I'll listen to Satie night or day--perhaps because I developed daytime associations with his music watching French New Wave movies.

Though now that you mention it I suppose it wasn't quite supposed to fit!


----------



## aleazk (Sep 30, 2011)

I quite agree with PetrB when he says that, in the big cities, after ten or eleven pm, can be very quiet. I take advantage of that for listening to music which is detailed and delicate, so I can hear all the nuances and feel the atmosphere. 
I love the quietness of night. I'm somewhat hypersensitive to loud noises and very bright light*. Nothing is more pleasurable for me like 1 am, with only the tenuous light of a desk lamp, listening to some of the music I mentioned (now it's 11 pm here and I'm listening to Takemitsu), and some tea.

*and yes, I don't like garlic either!.


----------



## PetrB (Feb 28, 2012)

Glenn Gould said he liked to play Prokofiev at night, that "I am Prokofiev and a virtuoso romantic modernist pianist / composer" feel of it all seemingly appropriate well after the sun has set


----------



## HaydnBearstheClock (Jul 6, 2013)

Chopin's Nocturnes come to mind immediately .


----------



## Weston (Jul 11, 2008)

I only notice an aversion I have to rambunctious clashing music from late night until about mid-day. Very late night and early morning require more subtle music. By the same token, you might not want to watch an action adventure movie between midnight and noon the next day. 

Oddly for me the reverse isn't true. I can listen to subtle music any time of day as long as I am not already struggling to stay awake.


----------



## brotagonist (Jul 11, 2013)

I agree: subtle is ok 24/7, but raucous is better toward noon and not after mid-evening. Of course, the exception proves the rule. Once in a blue moon, there's nothing quite as invigorating, and calming, as a full blast thrash session in the wee hours.


----------



## violadude (May 2, 2011)

I almost exclusively listen to all music at night...it's just better for some reason.


----------



## ComposerOfAvantGarde (Dec 2, 2011)

violadude said:


> I almost exclusively listen to all music at night...it's just better for some reason.

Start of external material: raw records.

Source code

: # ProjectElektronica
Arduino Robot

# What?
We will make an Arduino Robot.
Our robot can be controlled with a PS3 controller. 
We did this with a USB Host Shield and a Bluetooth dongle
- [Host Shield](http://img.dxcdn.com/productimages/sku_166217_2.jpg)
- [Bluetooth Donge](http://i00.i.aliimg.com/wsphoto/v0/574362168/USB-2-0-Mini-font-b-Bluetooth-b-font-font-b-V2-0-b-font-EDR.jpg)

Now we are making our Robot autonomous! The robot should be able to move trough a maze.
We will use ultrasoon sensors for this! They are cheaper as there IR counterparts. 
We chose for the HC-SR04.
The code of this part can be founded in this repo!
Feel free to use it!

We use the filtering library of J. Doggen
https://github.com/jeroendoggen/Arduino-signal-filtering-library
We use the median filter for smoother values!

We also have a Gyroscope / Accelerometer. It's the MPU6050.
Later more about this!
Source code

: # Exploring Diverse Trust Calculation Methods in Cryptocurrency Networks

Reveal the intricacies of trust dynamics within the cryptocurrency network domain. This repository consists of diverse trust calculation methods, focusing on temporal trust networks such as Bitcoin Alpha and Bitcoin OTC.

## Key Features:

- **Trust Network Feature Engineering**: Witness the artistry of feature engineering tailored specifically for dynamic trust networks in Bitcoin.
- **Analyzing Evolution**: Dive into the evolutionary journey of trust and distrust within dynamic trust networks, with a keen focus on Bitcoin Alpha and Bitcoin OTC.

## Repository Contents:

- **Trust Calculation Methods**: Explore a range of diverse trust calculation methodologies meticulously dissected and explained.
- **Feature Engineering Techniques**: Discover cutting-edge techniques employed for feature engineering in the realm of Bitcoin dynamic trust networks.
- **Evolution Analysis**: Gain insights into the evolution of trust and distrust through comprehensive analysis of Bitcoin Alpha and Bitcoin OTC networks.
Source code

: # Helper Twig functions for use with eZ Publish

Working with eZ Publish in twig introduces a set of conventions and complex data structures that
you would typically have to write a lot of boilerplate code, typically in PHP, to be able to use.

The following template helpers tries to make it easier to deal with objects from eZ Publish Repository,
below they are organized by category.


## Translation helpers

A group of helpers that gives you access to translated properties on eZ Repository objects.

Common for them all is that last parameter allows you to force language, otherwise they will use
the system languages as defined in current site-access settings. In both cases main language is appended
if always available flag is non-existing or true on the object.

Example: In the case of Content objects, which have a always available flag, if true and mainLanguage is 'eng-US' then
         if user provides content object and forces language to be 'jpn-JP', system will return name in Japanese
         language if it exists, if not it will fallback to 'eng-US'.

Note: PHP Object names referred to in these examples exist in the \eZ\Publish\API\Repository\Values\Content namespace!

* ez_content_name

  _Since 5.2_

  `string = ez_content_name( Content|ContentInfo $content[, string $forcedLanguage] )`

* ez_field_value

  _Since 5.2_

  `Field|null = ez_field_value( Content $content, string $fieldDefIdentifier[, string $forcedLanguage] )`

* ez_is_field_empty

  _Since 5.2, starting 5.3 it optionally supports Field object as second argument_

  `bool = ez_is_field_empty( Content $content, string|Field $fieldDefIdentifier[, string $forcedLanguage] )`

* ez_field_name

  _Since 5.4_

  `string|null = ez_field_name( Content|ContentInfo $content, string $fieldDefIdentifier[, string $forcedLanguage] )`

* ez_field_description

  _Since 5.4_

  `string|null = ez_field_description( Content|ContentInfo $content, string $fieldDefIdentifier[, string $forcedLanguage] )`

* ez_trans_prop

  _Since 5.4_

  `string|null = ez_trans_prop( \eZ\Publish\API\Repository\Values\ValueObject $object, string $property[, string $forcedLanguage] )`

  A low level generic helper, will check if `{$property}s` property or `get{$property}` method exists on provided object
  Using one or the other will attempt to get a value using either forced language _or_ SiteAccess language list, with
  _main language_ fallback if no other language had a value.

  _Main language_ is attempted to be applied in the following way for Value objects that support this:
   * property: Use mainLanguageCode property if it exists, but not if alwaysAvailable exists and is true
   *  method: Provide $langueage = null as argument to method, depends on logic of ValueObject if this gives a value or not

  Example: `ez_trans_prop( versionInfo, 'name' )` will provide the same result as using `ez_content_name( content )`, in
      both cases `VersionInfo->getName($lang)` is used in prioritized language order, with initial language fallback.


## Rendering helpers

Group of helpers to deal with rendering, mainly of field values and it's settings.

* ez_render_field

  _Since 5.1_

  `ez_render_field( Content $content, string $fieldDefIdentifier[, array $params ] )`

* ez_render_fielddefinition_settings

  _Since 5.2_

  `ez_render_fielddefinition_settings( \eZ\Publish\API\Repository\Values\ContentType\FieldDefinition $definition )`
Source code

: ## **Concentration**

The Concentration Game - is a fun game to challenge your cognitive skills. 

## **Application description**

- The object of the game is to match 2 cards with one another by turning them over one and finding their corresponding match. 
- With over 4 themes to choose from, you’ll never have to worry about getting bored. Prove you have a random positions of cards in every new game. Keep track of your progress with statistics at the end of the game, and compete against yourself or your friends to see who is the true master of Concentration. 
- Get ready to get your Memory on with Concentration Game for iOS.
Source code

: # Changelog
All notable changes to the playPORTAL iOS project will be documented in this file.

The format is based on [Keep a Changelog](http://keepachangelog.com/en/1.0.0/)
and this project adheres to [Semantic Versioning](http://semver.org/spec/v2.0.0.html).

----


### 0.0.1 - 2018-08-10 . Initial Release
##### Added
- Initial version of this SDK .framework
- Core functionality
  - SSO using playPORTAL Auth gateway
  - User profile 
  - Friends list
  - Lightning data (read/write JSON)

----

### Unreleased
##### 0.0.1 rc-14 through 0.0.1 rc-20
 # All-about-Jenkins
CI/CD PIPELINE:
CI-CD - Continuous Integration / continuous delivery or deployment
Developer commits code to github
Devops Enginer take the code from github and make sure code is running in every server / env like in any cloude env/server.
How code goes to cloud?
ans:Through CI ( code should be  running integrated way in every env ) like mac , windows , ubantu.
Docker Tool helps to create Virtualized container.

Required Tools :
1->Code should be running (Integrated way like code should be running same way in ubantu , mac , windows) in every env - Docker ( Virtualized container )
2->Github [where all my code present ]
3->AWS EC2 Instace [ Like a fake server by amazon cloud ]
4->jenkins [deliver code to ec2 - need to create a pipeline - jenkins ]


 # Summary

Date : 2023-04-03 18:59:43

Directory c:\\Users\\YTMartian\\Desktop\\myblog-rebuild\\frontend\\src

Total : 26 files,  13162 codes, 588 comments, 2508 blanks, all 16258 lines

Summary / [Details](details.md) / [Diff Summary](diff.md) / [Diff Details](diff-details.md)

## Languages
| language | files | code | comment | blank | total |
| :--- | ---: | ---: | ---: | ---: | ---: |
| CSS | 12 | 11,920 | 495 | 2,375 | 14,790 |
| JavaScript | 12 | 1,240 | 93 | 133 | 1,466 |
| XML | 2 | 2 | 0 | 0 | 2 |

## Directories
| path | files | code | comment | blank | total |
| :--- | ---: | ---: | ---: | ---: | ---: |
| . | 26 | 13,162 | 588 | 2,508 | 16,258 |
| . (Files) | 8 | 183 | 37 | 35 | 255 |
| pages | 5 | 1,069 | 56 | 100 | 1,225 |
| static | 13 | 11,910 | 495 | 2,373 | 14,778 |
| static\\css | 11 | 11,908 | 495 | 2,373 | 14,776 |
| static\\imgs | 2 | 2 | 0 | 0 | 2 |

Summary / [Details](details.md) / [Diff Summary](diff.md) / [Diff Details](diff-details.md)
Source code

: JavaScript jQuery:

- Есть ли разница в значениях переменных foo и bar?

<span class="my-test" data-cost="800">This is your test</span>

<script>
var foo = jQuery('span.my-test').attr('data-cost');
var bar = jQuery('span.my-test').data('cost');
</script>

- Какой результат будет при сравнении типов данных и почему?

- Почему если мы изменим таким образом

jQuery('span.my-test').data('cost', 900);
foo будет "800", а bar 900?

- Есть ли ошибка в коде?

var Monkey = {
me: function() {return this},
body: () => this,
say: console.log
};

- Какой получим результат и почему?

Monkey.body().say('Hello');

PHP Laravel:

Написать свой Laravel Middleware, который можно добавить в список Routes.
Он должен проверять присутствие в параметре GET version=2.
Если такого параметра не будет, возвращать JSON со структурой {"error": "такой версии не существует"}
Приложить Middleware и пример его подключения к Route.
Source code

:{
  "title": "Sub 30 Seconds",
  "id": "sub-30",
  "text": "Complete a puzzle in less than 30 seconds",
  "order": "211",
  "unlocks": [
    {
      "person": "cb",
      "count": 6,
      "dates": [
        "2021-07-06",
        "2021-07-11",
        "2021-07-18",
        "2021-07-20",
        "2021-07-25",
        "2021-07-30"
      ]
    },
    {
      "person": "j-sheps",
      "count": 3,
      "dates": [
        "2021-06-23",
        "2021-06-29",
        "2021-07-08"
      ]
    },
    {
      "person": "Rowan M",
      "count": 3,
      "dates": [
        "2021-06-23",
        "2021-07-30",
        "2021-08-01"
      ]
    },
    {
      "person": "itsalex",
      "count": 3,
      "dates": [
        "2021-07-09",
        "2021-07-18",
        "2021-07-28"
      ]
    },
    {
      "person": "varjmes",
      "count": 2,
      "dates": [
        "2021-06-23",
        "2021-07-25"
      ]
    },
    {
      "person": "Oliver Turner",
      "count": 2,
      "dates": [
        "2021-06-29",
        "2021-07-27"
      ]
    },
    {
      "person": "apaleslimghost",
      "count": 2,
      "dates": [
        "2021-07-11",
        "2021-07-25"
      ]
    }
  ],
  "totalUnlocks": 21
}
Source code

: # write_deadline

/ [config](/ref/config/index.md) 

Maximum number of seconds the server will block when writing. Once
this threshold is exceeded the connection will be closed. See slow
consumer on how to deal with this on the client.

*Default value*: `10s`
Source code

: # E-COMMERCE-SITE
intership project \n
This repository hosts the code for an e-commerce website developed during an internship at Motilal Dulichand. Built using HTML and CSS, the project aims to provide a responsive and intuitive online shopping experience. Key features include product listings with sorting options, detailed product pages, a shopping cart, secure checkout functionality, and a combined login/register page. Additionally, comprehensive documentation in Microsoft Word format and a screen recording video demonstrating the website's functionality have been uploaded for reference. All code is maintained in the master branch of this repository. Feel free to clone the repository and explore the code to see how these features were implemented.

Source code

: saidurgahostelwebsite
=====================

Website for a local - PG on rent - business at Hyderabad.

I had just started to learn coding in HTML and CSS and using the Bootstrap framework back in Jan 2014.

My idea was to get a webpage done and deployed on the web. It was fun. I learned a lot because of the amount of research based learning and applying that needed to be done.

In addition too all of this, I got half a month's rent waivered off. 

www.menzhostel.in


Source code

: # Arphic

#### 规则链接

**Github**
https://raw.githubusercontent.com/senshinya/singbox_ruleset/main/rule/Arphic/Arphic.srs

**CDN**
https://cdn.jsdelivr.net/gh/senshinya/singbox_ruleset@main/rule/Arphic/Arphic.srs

Same here! It never sounds as good during the day...maybe it's because my brain is working faster and thinking about too many things rather than just thinking about the music.


----------



## Andolink (Oct 29, 2012)

I listen to the vast majority of my CD's at night with the lights off or much dimmed. I work the night shift and am up all night on my nights off so it is natural for me but night time listening has always been my preference too for those factors of darkness and quietness.


----------



## KRoad (Jun 1, 2012)

Debussy (piano) and Satie for me, solely for the midnight hours...


----------



## hreichgott (Dec 31, 2012)

I had a good thing going with Faure nocturnes, Part solo piano music, and Pascal Roge's Nielsen and Ravel album at night. But now my wife is tired of all of them.


----------



## realdealblues (Mar 3, 2010)

This is a very broad generalization but I tend to prefer:

Baroque period works in the morning.

Classical period works during the day.

Romantic period or "heavily dramatic or very emotional" works in the evening.


----------



## Winterreisender (Jul 13, 2013)

For me, there is some music which is so affecting that I can scarcely listen to it at all. For example I only listen to Schubert's Winterreise during late night walks through the empty streets. I feel as if I would ruin it by listening too frequently. Gorecki's 3rd is another piece best kept for late-night solitude. (A non-classical piece would be Mike Oldfield's Songs of Distant Earth; this composition literally makes me feel as if I am floating through space).


----------



## Cosmos (Jun 28, 2013)

Not always, but Medtner's music is mostly fit for night.


----------



## hpowders (Dec 23, 2013)

I like to listen to J.S. Bach's WTC late at night when it is quiet.


----------



## Celloman (Sep 30, 2006)

Szymanowski works well at night. Try listening to his 3rd symphony in the middle of a dark field at midnight...beautiful!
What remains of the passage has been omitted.